Ms Dugdale, a Lothians MSP, failed to match the pledge from Eastwood MSP Mr Macintosh and would only call for a cross-party commission on reforming local government finance.
The two candidates were challenged at the hustings event in Edinburgh last night about the council tax freeze, which Scottish Labour has previously backed despite concerns councils are left starved of cash for local services.
Mr Macintosh, who is seen as the outsider in the contest, said he would allow councils to decide whether to freeze council tax rather than have to sign up to the policy of having their funding cut by the Scottish Government.
He said: “The council tax freeze has been good for families under pressure and the freeze helped them. But that time has long gone and it should be up to local authorities whether they want to do it or not.
“Care homes are closing and education funding is being cut. If I’m elected as leader I would not go into an election backing a centrally imposed Scottish government policy on the council tax freeze.”

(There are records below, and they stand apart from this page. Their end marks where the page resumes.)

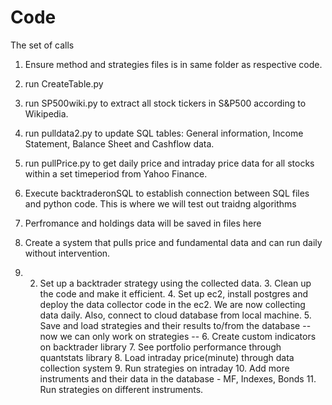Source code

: # Code

The set of calls 

1. Ensure method and strategies files is in same folder as respective code.
2. run CreateTable.py
3. run SP500wiki.py to extract all stock tickers in S&P500 according to Wikipedia.
4. run pulldata2.py to update SQL tables: General information, Income Statement, Balance Sheet and Cashflow data.
5. run pullPrice.py to get daily price and intraday price data for all stocks within a set timeperiod from Yahoo Finance.
6. Execute backtraderonSQL to establish connection between SQL files and python code. This is where we will test out traidng algorithms
7. Perfromance and holdings data will be saved in files here


1. Create a system that pulls price and fundamental data and can run daily without intervention.
2. 2. Set up a backtrader strategy using the collected data. 3. Clean up the code and make it efficient. 4. Set up ec2, install postgres and deploy the data collector code in the ec2. We are now collecting data daily. Also, connect to cloud database from local machine. 5. Save and load strategies and their results to/from the database -- now we can only work on strategies -- 6. Create custom indicators on backtrader library 7. See portfolio performance through quantstats library 8. Load intraday price(minute) through data collection system 9. Run strategies on intraday 10. Add more instruments and their data in the database - MF, Indexes, Bonds 11. Run strategies on different instruments.
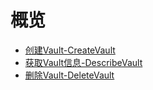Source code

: # 概览
* [创建Vault-CreateVault](api/uarchive-api/create_vault.md)
* [获取Vault信息-DescribeVault](api/uarchive-api/describe_vault.md)
* [删除Vault-DeleteVault](api/uarchive-api/delete_vault.md)

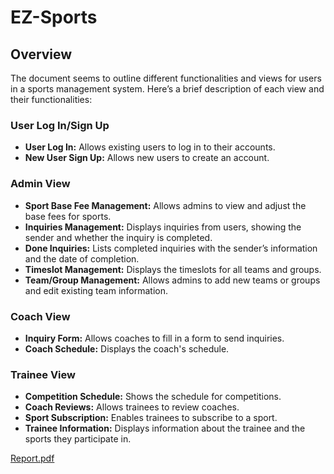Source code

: # EZ-Sports
## Overview
The document seems to outline different functionalities and views for users in a sports management system. Here’s a brief description of each view and their functionalities:

### User Log In/Sign Up
- **User Log In:** Allows existing users to log in to their accounts.
- **New User Sign Up:** Allows new users to create an account.

### Admin View
- **Sport Base Fee Management:** Allows admins to view and adjust the base fees for sports.
- **Inquiries Management:** Displays inquiries from users, showing the sender and whether the inquiry is completed.
- **Done Inquiries:** Lists completed inquiries with the sender’s information and the date of completion.
- **Timeslot Management:** Displays the timeslots for all teams and groups.
- **Team/Group Management:** Allows admins to add new teams or groups and edit existing team information.

### Coach View
- **Inquiry Form:** Allows coaches to fill in a form to send inquiries.
- **Coach Schedule:** Displays the coach's schedule.

### Trainee View
- **Competition Schedule:** Shows the schedule for competitions.
- **Coach Reviews:** Allows trainees to review coaches.
- **Sport Subscription:** Enables trainees to subscribe to a sport.
- **Trainee Information:** Displays information about the trainee and the sports they participate in.

[Report.pdf](https://github.com/user-attachments/files/15918017/Report.pdf)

Ms Dugdale, who is seen as the frontrunner in the leadership election, said council services were also facing pressure due to cuts in overall funding from the Scottish government.
She said: “She said: “I want local government to be able to choose on funding issues rather than being told by the government.
“We need a cross party commission on local government finance. The council tax freeze brings in about 15 per cent of the revenue, but there are more real SNP cuts coming.”
Ms Dugdale also said that it will take Labour “years to recover” from its near wipe-out in last month’s general election in Scotland.
She said: “Our defeat was years in the making and it will take years to recover from. We have a near one-party state.
Mr Macintosh also said he was the “change candidate” in the contest and that he would “negotiate with Labour’s UK leadership to secure a new deal on autonomy for the party in Scotland.
The MSP, who is a father of six, also said that he would “put my family and constituents first” as party leader and said he was not a typical career politician.
During the debate the party’s three deputy leadership candidates MSPs Alex Rowley, Richard Baker and Glasgow council leader Gordon Matheson clashed over autonomy for the party in Scotland. Mr Rowley added that debates over Trident should be encouraged.